Rational design of the self-assembled BaCo1-xZrxO3-δ (x = 0.8–0.2) nanocomposites as the promising low/intermediate-temperature solid oxide fuel cell cathodes

Abstract Assembling multiple perovskites with complementary properties is a promising strategy to achieve high-performance cathodes for low/intermediate-temperature solid oxide fuel cell (LT/IT-SOFC). In this work, self-assembling perovskites of cubic BaZr0.82Co0.18O3-δ (cub-BZC) and hexagonal BaCo0.96Zr0.04O2.6+δ (12H-BC) at the nanoscale can be realized in novel designed nanocomposites with nominal composition of BaCo1-xZrxO3-δ (x = 0.8–0.2), which can possess congenital compatibility, improved thermal expansion coefficients and electrical conductivity.
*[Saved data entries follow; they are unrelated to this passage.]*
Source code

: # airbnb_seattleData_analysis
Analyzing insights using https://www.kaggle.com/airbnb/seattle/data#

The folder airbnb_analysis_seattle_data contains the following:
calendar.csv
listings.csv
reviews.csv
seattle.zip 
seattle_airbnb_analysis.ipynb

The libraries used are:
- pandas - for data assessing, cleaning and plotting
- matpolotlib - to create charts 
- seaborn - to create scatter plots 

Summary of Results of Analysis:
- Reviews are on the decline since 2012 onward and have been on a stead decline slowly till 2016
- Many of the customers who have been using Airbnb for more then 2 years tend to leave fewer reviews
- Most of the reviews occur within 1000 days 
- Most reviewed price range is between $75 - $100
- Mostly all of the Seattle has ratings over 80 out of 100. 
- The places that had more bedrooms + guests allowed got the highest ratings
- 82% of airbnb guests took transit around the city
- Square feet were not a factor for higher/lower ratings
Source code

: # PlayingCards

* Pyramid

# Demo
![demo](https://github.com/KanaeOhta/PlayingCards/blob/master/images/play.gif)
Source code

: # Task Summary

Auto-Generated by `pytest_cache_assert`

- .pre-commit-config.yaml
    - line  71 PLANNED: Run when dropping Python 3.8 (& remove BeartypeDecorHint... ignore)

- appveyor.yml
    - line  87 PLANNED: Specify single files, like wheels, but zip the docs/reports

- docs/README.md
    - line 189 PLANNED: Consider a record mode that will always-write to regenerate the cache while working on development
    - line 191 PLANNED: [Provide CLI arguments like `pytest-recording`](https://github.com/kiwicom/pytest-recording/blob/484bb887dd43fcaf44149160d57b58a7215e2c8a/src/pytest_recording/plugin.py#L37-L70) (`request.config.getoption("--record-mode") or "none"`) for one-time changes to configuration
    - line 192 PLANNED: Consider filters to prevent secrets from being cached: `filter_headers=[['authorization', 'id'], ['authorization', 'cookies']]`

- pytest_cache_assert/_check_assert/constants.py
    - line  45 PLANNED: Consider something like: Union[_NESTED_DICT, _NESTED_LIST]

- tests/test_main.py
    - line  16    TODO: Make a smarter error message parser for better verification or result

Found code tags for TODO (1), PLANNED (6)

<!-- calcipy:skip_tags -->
The relative contents of cubic and hexagonal phases are significantly correlated with the zirconium content (x). Therein, BaCo1-xZrxO3-δ nanocomposites exhibit relatively low content differences among perovskite phases when x = 0.4 (cubic/hexagonal = 62:38) and x = 0.2 (hexagonal/cubic = 69:31) nanocomposites, which can form more extensive heterointerfaces for promoting oxygen adsorption, dissociation and reduction reaction. When further applied as cathode, the cell with BaCo1-xZrxO3-δ nanocomposites achieve 2265–598 mW cm−2 (800–600 °C) when x = 0.2 as a promising IT-SOFC cathode, and 315−148 mW cm−2 (550–500 °C) when x = 0.4 as a promising LT-SOFC cathode.